Creating Modeling Pipelines


Building a statistical model requires developing the following steps:

  1. Create features to best reflect the meaning behind the data,

  2. Choose a model that captures relationships between features,

  3. Select a loss function and fit the model,

  4. Evaluate the model using the appropriate notion of error.

Once these steps are completed, the model can be used for prediction or inference.

Each of these steps may contain complicated transformations and logic, often involving thousands of choices among which parameters and features are most effective. Data pipelines handle this complexity, keeping track of these myriad choices in a organized fashion.

Modeling Pipelines in Scikit-Learn

Models in Scikit-learn are defined as Estimators. The Estimator class is similar to the Transformer class for generating features. The Estimator class implements the following interface:

  • Estimator.set_params defines parameters needed for fitting the model.

  • Estimator.fit(X, y) fits the model on the features X and the target variable y.

  • Estimator.predict(X) returns predictions for observations in X from the fit model.

  • Estimator.score(X, y) returns an evaluation of the fit model on data X and target y.

    • A custom evaluation metric may be specified to generate the score.

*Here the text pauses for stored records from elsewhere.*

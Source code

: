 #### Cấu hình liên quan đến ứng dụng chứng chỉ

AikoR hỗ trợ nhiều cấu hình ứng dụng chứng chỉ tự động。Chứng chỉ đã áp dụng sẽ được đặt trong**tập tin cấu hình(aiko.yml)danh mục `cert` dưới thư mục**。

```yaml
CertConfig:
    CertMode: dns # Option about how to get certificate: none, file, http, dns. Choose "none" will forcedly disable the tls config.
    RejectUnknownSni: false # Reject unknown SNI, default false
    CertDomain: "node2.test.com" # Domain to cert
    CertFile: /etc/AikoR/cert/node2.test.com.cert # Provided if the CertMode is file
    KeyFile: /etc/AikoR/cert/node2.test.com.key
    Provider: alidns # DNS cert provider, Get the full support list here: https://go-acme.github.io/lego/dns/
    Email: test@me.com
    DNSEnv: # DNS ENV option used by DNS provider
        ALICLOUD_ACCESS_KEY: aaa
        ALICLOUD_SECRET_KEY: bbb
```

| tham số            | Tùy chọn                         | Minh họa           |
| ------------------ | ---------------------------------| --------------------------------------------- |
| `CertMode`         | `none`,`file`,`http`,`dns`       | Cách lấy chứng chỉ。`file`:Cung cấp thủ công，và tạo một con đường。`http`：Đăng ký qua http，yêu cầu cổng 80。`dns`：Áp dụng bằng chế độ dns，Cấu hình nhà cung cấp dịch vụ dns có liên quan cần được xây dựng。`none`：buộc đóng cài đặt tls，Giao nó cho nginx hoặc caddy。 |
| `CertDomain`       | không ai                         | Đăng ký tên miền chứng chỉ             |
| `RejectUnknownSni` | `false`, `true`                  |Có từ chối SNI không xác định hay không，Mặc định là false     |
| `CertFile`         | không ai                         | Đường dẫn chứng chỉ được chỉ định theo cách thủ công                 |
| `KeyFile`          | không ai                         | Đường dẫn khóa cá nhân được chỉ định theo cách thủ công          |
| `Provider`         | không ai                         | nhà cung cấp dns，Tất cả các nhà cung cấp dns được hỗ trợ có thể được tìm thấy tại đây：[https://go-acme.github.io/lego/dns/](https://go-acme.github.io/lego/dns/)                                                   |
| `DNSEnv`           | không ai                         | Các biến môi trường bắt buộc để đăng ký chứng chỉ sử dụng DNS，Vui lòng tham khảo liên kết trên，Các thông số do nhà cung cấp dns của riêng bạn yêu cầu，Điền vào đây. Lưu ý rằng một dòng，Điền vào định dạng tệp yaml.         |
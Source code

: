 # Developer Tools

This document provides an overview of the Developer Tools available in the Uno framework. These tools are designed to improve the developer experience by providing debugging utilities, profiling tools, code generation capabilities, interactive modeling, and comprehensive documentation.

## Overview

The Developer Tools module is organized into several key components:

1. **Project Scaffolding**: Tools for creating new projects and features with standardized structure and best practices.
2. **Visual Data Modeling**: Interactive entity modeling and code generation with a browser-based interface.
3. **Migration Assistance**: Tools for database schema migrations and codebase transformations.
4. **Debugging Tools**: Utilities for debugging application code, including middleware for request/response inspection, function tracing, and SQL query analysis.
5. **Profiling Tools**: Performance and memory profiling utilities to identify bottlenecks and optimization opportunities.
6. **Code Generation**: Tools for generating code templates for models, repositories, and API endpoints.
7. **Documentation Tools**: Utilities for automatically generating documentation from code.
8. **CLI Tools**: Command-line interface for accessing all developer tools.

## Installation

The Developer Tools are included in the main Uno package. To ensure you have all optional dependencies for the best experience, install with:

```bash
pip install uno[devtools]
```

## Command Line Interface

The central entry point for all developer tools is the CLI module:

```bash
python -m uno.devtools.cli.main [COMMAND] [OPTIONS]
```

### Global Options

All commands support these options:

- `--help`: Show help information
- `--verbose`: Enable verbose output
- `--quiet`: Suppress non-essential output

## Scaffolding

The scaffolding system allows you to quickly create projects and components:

    • For classifiers, the default score is the accuracy.

    • For regressors, the default score is the coefficient of determination (\(R^2\)).

Remark: The Estimator class is similar to the transformer class. The main difference is the presence of the target variable y. In fact, a fit model behaves like a transformer, where predict corresponds to transform.

Example: Fitting a multivariate regression model is straightforward using Estimators. Below is a small dataset with two independent variables (x1 and x2) and one target variable y.

data
x1 x2 y
0 -9.623415 -0.991037 -19.420887
1 -9.109035 -1.145796 -17.835602
2 -8.583274 0.885662 -14.760810
... ... ... ...
17 4.246154 2.712184 15.964720
18 4.759243 4.643905 17.381630
19 5.121245 3.419691 21.253360

20 rows × 3 columns

A linear regression is fit on the variables and target:

from sklearn.linear_model import LinearRegression
y = data['y']
X = data.drop('y', axis=1)

lr = LinearRegression()
lr.fit(X, y)

The RMSE and \(R^2\) are computed as follows:

np.sqrt(np.mean((lr.predict(X) - y)**2)) # RMSE
2.1591119732981725
lr.score(X, y) # R^2
0.9689164664534166

The plane of best-fit is visualized below:

plot3Dscatter(data, 'x1', 'x2', lr, data['y'])
../../_images/model-building_11_0.png

The regression coefficients are contained in the coef_ attribute; the coefficients are the slopes of the projection of the plane of best fit onto the x1-y-plane and the x2-y-plane respectively.

lr.coef_
array([2.4586771 , 0.33546627])

Other estimators have parameters that must be passed into the constructor.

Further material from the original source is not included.